● **What the task requires**
Search the entries below for the word "html" and copy every line where it appears.

● **Supplied data**
---*---

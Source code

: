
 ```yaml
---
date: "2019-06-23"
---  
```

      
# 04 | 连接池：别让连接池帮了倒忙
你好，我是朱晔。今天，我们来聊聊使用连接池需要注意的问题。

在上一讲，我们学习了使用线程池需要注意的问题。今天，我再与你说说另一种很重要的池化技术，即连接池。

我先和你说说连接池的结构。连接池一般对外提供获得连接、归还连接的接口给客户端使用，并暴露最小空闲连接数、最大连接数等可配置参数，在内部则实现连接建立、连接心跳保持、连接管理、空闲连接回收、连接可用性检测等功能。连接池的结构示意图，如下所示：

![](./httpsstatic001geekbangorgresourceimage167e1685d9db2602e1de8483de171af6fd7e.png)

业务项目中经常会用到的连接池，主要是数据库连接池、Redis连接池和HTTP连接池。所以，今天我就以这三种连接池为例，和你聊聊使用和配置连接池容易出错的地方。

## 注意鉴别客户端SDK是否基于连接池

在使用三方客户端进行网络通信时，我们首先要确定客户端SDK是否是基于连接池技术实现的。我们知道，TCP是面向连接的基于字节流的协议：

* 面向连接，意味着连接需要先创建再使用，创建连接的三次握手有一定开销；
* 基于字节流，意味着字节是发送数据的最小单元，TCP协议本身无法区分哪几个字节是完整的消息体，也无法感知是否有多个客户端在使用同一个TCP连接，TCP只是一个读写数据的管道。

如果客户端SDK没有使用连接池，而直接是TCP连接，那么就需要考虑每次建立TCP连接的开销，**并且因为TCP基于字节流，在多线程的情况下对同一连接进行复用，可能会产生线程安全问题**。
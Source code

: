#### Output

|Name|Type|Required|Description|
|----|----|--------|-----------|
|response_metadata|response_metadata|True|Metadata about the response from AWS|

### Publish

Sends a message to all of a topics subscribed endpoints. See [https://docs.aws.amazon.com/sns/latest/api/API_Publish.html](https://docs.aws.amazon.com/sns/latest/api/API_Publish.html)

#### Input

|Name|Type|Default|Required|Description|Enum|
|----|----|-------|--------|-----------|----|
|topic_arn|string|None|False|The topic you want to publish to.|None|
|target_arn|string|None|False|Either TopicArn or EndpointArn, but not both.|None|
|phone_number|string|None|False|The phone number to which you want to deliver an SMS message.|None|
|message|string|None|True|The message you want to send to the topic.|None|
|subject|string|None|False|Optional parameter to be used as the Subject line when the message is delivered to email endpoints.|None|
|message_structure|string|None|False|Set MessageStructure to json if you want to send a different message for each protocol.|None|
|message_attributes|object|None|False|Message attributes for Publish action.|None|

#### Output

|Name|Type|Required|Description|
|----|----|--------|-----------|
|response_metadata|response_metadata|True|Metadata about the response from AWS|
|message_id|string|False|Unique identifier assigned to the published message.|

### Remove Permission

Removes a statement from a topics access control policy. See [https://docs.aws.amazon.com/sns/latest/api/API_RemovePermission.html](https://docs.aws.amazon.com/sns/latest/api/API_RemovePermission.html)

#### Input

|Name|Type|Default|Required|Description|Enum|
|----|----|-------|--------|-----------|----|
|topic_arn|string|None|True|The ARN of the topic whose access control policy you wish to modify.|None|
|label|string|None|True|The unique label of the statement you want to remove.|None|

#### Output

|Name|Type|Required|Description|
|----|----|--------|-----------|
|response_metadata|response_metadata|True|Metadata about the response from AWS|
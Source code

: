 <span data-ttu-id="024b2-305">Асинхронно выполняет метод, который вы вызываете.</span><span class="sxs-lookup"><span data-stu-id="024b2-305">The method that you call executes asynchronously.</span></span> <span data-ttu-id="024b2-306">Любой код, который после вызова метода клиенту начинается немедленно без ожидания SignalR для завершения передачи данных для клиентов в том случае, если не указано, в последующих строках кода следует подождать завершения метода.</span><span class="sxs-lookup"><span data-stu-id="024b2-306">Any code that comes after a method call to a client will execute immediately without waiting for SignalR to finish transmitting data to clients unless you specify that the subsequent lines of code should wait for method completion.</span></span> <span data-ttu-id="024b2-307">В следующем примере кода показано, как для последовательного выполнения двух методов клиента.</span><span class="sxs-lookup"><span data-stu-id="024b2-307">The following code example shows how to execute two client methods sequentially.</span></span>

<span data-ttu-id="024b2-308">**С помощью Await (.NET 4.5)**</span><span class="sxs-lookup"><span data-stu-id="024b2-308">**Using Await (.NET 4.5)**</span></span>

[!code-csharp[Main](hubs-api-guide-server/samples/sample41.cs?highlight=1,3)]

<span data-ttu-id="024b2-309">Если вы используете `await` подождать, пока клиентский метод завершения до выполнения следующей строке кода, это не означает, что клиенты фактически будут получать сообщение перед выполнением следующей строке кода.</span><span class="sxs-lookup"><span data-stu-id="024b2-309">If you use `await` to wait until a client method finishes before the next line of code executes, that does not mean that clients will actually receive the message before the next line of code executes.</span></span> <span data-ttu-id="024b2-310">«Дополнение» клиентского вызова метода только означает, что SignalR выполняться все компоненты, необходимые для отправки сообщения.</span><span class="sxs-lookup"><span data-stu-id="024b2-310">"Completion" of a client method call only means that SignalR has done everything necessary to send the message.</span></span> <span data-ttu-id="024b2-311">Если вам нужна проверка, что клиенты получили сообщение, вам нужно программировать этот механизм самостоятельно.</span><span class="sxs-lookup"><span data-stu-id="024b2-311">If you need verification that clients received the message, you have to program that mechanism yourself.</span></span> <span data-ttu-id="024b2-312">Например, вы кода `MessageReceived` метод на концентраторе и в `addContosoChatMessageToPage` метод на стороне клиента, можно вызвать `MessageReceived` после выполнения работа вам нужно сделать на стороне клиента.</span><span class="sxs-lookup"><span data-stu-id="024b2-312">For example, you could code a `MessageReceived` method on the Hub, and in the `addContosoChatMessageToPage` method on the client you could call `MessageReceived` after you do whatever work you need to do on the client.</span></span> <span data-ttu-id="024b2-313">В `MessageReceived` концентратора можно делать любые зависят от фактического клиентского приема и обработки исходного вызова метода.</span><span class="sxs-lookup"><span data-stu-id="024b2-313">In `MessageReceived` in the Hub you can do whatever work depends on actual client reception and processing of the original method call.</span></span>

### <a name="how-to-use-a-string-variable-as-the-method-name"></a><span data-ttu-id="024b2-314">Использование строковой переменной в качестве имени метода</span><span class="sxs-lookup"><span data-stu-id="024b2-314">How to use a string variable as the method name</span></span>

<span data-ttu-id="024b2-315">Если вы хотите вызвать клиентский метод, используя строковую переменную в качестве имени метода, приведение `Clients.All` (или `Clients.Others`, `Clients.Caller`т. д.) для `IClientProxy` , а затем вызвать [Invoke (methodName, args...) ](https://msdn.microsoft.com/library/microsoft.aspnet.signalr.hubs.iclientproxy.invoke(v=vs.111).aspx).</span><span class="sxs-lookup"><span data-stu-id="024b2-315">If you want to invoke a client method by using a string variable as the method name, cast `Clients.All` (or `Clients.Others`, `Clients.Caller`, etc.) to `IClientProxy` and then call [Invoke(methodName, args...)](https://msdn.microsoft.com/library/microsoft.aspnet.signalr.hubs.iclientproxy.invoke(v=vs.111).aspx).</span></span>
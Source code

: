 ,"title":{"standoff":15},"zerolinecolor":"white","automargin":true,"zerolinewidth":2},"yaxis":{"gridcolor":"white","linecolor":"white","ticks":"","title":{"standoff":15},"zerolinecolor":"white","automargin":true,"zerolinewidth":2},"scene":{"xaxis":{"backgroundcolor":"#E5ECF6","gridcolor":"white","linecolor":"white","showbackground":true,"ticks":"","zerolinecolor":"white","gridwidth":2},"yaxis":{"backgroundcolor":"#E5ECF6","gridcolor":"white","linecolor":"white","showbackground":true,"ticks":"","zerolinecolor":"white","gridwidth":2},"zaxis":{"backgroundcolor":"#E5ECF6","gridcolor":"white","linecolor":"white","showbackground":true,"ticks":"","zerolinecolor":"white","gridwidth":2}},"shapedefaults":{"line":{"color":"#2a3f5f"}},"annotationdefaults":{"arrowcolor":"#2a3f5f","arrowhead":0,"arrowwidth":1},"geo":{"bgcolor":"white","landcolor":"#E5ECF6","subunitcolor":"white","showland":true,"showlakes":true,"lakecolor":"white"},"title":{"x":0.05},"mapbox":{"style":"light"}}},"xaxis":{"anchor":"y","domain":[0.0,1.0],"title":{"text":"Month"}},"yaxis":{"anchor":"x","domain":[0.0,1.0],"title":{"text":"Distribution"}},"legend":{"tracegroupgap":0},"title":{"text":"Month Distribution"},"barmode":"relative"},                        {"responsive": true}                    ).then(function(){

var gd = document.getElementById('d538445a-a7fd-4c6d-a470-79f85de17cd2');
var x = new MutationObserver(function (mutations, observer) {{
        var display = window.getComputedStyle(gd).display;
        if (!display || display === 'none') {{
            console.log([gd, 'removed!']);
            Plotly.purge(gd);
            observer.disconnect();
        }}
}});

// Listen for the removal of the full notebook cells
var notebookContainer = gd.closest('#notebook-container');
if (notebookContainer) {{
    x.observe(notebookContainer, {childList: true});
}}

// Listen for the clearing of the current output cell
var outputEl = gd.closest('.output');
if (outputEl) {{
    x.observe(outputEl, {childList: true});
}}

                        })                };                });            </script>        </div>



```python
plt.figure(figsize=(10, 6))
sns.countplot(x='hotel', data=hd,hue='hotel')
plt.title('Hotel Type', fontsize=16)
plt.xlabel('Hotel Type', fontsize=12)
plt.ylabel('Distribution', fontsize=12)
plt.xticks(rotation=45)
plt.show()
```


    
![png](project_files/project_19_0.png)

---*---

● **Result of the task**
Sends a message to all of a topics subscribed endpoints. See [https://docs.aws.amazon.com/sns/latest/api/API_Publish.html](https://docs.aws.amazon.com/sns/latest/api/API_Publish.html)
Removes a statement from a topics access control policy. See [https://docs.aws.amazon.com/sns/latest/api/API_RemovePermission.html](https://docs.aws.amazon.com/sns/latest/api/API_RemovePermission.html)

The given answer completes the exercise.